- ACTIVITY: Repeat exactly the line that includes "url:: https://mp.weixin.qq.com/s/6sQ51o_-nPbqkJCKMO1hJg" and all lines after it, ending with the last line of the listing below.

- MATERIAL PROVIDED:
* * *

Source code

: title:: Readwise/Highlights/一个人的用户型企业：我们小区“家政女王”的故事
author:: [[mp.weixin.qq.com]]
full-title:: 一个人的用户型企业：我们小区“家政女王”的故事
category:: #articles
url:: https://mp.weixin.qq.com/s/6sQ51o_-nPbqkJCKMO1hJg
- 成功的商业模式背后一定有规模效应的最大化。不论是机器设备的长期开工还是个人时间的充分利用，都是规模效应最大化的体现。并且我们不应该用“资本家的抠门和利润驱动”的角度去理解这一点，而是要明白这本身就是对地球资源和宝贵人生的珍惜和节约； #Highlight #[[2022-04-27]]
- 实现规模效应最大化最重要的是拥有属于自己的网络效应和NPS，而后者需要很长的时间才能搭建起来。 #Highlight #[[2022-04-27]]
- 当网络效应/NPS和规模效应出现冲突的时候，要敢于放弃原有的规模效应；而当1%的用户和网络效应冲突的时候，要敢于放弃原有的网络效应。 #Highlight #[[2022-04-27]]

* * *

- WORKED SOLUTION:
url:: https://mp.weixin.qq.com/s/6sQ51o_-nPbqkJCKMO1hJg
- 成功的商业模式背后一定有规模效应的最大化。不论是机器设备的长期开工还是个人时间的充分利用，都是规模效应最大化的体现。并且我们不应该用“资本家的抠门和利润驱动”的角度去理解这一点，而是要明白这本身就是对地球资源和宝贵人生的珍惜和节约； #Highlight #[[2022-04-27]]
- 实现规模效应最大化最重要的是拥有属于自己的网络效应和NPS，而后者需要很长的时间才能搭建起来。 #Highlight #[[2022-04-27]]
- 当网络效应/NPS和规模效应出现冲突的时候，要敢于放弃原有的规模效应；而当1%的用户和网络效应冲突的时候，要敢于放弃原有的网络效应。 #Highlight #[[2022-04-27]]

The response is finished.